I am unimpressed with the bronchodilatory power of ketamine and would not choose it preferentially over propofol which also has bronchodilatory properties, albeit prob. just as minor as the ketamine
Question in regard to post intubation sedation for bleeding trauma patients that require transfer. Is there any concern for sending these patients out on a ketamine drip, or frequent ketamine dosing? Often these patients are very tachycardic, and I'm wondering if it would put these patients at increased risk for catecholamine surge and heart failure. Would dex be a better option in this scenario?
We often hear concerns about tachycardia and hypertension with ketamine but in the sick patient, they're likely unfounded worries. Ketamine leads to endogenous catecholamine release but in sick patients (trauma or otherwise) the patient has likely used up all their catecholamines already or has maximal surge already from the illness. Ketamine is unlikely to change this. The problem I see with dex is that it needs time to take effect and titrate which you're unlikely to want to take when you're transferring for definitive care. Many prehospital systems and systems with long transport times rely on ketamine for this indication. I'll forward along to Scott as well and see his thoughts
You mention using pressors like norepi when dealing with post-intubation hypotension (whether that's from the intubation itself, or the patient's underlying pathological process.) Are you obtaining central venous access in all of these patients to whom you are administering pressors, or just a solid peripheral line? I find myself placing fewer central lines these days with CLABSI and other potential complications being so scrutinized, as well as the time sink that central venous access has become. But, with your aggressive analgesia+sedative+early pressor strategy, perhaps you advocate for early CVL placement as well? Some post-intubation hypotension is fairly short-lived, and pressors can likely be discontinued relatively quickly, but much of the time I don't have a crystal ball and can't tell who will need longer-term vasopressor therapy to maintain BP in the setting of adequate analgesia and sedation. What are your recommendations?

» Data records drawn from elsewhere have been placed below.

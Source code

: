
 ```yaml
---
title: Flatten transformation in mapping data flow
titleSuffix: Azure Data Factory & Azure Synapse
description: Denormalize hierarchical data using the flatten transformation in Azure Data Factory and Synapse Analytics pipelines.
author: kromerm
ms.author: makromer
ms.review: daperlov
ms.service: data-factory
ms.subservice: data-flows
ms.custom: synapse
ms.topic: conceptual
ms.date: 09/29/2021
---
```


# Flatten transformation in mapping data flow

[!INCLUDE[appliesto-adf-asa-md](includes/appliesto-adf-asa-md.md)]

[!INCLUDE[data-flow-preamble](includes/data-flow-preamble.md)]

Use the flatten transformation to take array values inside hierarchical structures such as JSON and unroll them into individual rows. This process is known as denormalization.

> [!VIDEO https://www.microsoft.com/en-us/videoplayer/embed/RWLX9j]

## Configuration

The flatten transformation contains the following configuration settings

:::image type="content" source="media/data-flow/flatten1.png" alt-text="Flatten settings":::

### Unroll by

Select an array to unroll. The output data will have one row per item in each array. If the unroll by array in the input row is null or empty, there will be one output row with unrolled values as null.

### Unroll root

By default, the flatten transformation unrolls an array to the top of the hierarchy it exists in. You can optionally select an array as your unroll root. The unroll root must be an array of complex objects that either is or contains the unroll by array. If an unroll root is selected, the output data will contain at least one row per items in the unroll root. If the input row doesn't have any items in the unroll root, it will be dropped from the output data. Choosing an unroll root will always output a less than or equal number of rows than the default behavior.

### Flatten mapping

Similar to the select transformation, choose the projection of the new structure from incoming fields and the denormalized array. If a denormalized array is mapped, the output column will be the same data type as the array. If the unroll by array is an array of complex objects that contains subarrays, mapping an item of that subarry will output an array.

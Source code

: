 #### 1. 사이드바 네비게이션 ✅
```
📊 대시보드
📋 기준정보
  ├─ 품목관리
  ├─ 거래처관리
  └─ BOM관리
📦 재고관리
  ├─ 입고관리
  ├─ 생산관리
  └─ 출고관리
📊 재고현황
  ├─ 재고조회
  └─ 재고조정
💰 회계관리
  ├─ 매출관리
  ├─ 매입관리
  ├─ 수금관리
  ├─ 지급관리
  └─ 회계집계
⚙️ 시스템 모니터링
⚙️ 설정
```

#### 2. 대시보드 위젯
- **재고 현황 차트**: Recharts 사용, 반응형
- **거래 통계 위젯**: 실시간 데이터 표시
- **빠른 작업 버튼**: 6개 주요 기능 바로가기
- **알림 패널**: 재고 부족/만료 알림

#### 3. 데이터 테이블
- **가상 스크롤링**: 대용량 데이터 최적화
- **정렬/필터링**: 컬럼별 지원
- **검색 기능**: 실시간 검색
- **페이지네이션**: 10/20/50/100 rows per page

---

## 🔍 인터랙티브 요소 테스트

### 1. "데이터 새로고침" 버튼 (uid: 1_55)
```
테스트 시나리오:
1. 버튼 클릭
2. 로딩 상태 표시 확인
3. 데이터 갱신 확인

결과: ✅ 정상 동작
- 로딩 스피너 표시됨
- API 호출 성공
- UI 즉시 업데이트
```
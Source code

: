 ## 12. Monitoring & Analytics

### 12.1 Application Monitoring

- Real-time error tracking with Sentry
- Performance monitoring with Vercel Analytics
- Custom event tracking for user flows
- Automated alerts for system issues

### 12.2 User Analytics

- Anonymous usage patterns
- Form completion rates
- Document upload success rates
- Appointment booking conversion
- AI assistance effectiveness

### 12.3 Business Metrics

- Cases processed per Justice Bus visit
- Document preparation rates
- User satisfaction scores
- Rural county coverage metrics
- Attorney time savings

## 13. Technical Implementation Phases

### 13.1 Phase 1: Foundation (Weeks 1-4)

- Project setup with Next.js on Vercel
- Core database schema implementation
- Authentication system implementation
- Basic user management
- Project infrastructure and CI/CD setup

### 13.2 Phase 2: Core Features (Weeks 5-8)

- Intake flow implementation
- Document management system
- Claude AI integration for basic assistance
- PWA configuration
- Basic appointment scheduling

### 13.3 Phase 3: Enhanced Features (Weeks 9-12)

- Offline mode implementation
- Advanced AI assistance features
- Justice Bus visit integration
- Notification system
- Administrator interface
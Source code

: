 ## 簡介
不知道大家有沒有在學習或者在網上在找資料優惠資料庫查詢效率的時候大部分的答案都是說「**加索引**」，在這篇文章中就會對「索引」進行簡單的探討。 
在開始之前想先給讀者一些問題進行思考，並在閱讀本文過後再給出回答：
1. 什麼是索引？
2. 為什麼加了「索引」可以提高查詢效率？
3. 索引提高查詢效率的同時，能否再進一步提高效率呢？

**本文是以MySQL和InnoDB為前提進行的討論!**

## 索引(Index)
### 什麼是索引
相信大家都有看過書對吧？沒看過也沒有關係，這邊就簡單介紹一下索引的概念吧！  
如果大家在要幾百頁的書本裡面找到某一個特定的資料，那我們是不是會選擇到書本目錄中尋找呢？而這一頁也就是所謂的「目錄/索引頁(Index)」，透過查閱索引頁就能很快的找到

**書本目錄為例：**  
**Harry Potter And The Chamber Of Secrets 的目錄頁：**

I do less and less central lines in the ED as well. I'm running the pressors peripherally most of the time to start. I'll place the CVL if the patient has poor peripheral access or I need multiple infusions. Another option is to place a midline which is fairly easy as long as you have the kit. Also, important to note that femoral CVL placement is fine as well. We often shy away from them but best evidence (Parienti 2015 https://www.ncbi.nlm.nih.gov/pubmed/26398070) showed similar infection rates with femoral lines and IJs. I find non-intubated patients often tolerate femoral placement a bit better and, I still think they're faster to place but that may be operator related.
The risk of Propofol Infusion Syndrome is suspected to be increased with the simultaneous administration of propofol and catecholamines (vasopressors). Have you noticed any cases of PRIS with this propofol + norepinephrine strategy?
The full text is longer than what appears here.